Identity, Who am I?

I'm thinking through a weekly conversation that I'm lucky enough to be a part of around Identity purpose and meaning.  I'm trying to unpack the concept of identity. 

What do you know to be true about yourself? I keep asking myself that age old question, Who am I?  For me there are the superficial answers and the list is rather long, woman, feminist, teacher, hard worker, entrepreneur, one with minimalist tendencies, the kind of yogi that tries to live by the 8 fold path not just practice the poses, an environmentalist, liberal, traveler, writer, and outdoors enthusiast.  I'm sure there are others that should be on this list, but for now that will do.  That's the lens I see myself through but even that's not who I am.  These are labels, they're a way of seeing myself, but I know instinctively that's not the whole picture, when I strip all of those away there's still a me in there.  
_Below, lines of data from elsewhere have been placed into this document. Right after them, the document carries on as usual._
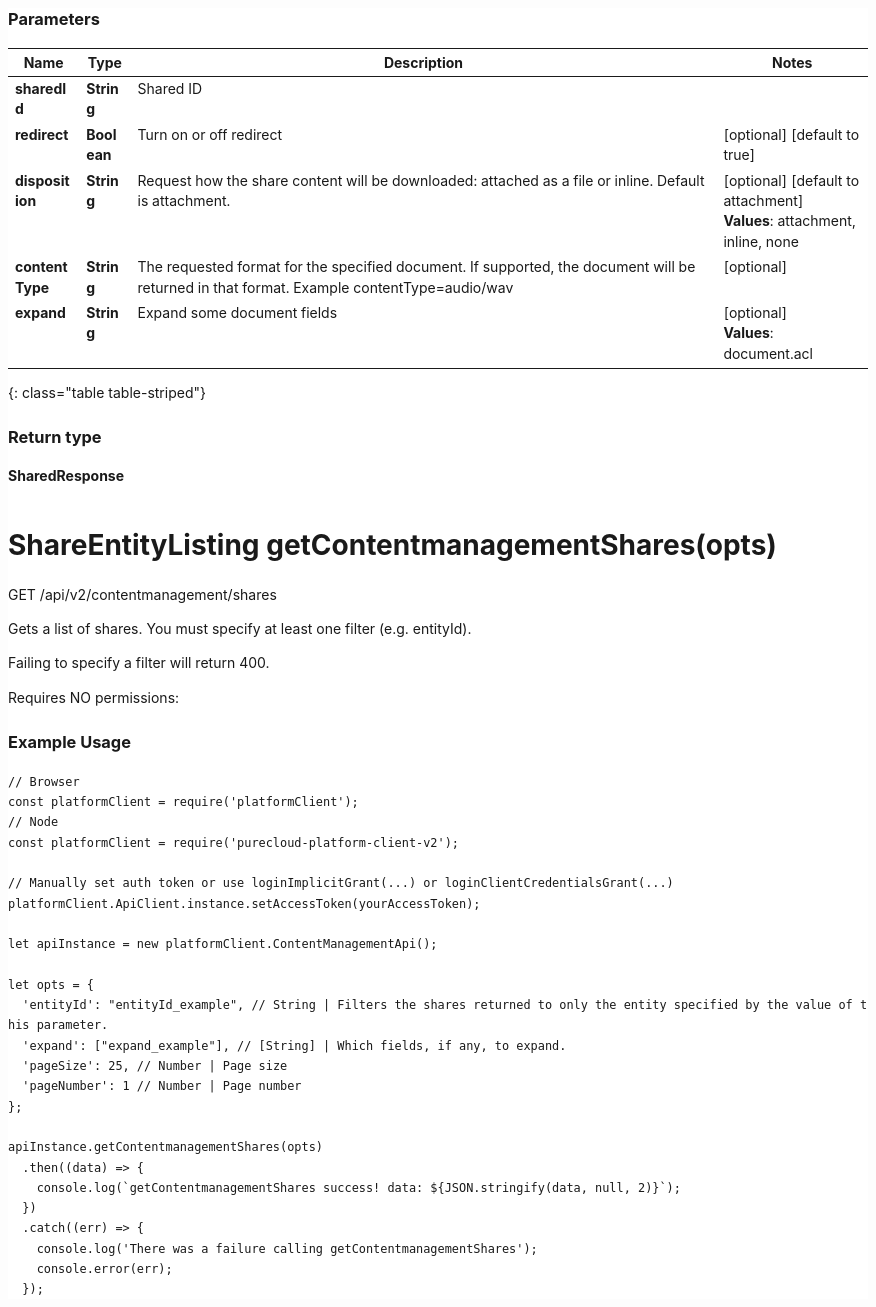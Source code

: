 ### Parameters


| Name | Type | Description  | Notes |
| ------------- | ------------- | ------------- | ------------- |
 **sharedId** | **String** | Shared ID |  |
 **redirect** | **Boolean** | Turn on or off redirect | [optional] [default to true] |
 **disposition** | **String** | Request how the share content will be downloaded: attached as a file or inline. Default is attachment. | [optional] [default to attachment]<br />**Values**: attachment, inline, none |
 **contentType** | **String** | The requested format for the specified document. If supported, the document will be returned in that format. Example contentType=audio/wav | [optional]  |
 **expand** | **String** | Expand some document fields | [optional] <br />**Values**: document.acl |
{: class="table table-striped"}

### Return type

**SharedResponse**

<a name="getContentmanagementShares"></a>

# ShareEntityListing getContentmanagementShares(opts)



GET /api/v2/contentmanagement/shares

Gets a list of shares.  You must specify at least one filter (e.g. entityId).

Failing to specify a filter will return 400.

Requires NO permissions: 




### Example Usage

```{"language":"javascript"}
// Browser
const platformClient = require('platformClient');
// Node
const platformClient = require('purecloud-platform-client-v2');

// Manually set auth token or use loginImplicitGrant(...) or loginClientCredentialsGrant(...)
platformClient.ApiClient.instance.setAccessToken(yourAccessToken);

let apiInstance = new platformClient.ContentManagementApi();

let opts = { 
  'entityId': "entityId_example", // String | Filters the shares returned to only the entity specified by the value of this parameter.
  'expand': ["expand_example"], // [String] | Which fields, if any, to expand.
  'pageSize': 25, // Number | Page size
  'pageNumber': 1 // Number | Page number
};

apiInstance.getContentmanagementShares(opts)
  .then((data) => {
    console.log(`getContentmanagementShares success! data: ${JSON.stringify(data, null, 2)}`);
  })
  .catch((err) => {
    console.log('There was a failure calling getContentmanagementShares');
    console.error(err);
  });
```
I'm those labels for sure, but those things could change or you could take one or many away and I wouldn't be any less me.  In Yoga we talk a lot about the concept of "the true self".  What's underneath the surface, what's underneath the labels?  I like to point out to students in corpse pose (as was once pointed out to me) when you're not doing anything, when you're lying there that's the time to connect with the core of your being, your true self.  That's who you are when you strip away everything else.  You can access that place in meditation too, when you sit down and watch your breath, when you observe your thoughts and realize that you're not your thoughts.  You're the watcher, the seer.  

If we aren't our labels, what is it that makes us us? What do I know to be true about me beyond the labels?  I don't have it figured it out yet, but I'm getting close to something I'm sure it will evolve, but right now what I keep coming back to is love.  I feel most like I am operating from my true self, the core of my being when I operate from a place of love.  I feel least like myself when I'm being fearful, when I've been mean and done something or said something that wasn't operating from a place of love.  To me love is synonymous with compassion, empathy and understanding.  If I react or act from fear I'm cutting myself off from who I really am.   

I think our labels can help us to access or connect to our true selves if we perceive the labels as positive and they help us make decisions based on love.  But there are also times where our labels can cut us off from accessing our true self.  What If I didn't know that my labels weren't my true self?  For example I'll tell you about something currently happening in my life.  I believe whole heartedly in minimalism, for me the constant buzz of consumerism is a current I don't want to be caught up in because I believe it's a slippery slope.  Having and consuming lots of stuff has a negative impact on the environment, it cost money which are resources I'd rather divert to experiences like travel or dining (did i mention another label is foodie?).  In America and probably other countries too it's hard to not get caught in the rip current of consuming.  Contrary to my love of minimalism I've recently decided I really want to nest in my house.  I want to live in a space where I love it's look and feel, which means I'll most likely be getting a lot of new stuff to make it look and feel cozy like I'd like.  I'd be lying if I told you I wasn't conflicted about this.  We could debate all of the ways I could do this living room and dining room design in a way that would look the best, have the least environmental and financial impact, but that also sounds exhausting.  I just want a cozy room that feels good to be in and that desire is directly contrary to my label of minimalist and environmentalist.  If I didn't realize that I'm not my labels I could be having a crisis of character over redesigning my living room and dining room.  I'm having a bit of internal conflict, but I'm not having a crisis of character.  It's causing a little shame and guilt, just a touch nothing tremendous but it's there.  Guilt and shame can cut us off from accessing our true selves so I know I have to pay attention to when I feel them, and know what's behind them.  

Guilt and shame can be like a stop light to what we are doing.  They signal us to pay attention and can be helpful, but I think if we wallow in those feelings they'll begin to cut us off from love, our true self, the core of our being.  Guilt and shame if they get too big might tell us that we aren't worthy of love and can become a wall between us and our true selves.  Shame and guilt cut us off from love, because I  know that I pay attention to when I feel them and try to examine what's really behind them.  

Every single day there are multiple times I get to choose to connect from a place of love.  When I choose love over fear I do feel like I'm connecting to who I am, to the place inside of me that's true.  When I'm mean or I choose fear I feel like i've literally pulled a plug somewhere inside myself out of my core.  I can feel how I've taken a 3 foot step away from who I am.  I'm working on noticing when I choose love and when I choose fear?  When I don't choose love, I'm working on noticing and noting what I could do differently next time.  I'm trying not to get caught up in the fear, guilt and shame that comes from not choosing love, but take each experience observe, learn and hopefully make a better choice the next time.  If I get too caught up in the guilt or shame of having made the wrong choice that defeats the purpose and further takes me away from who I really am.  It's a practice many times a day, we get to practice if we choose to.  This is a new practice for me.  This is a practice that I believe will help teach me who I really am.  

Do you know who you are underneath the labels?  How do you answer the question who am I?  Does any of this resonate with you?  I'd love to hear your thoughts.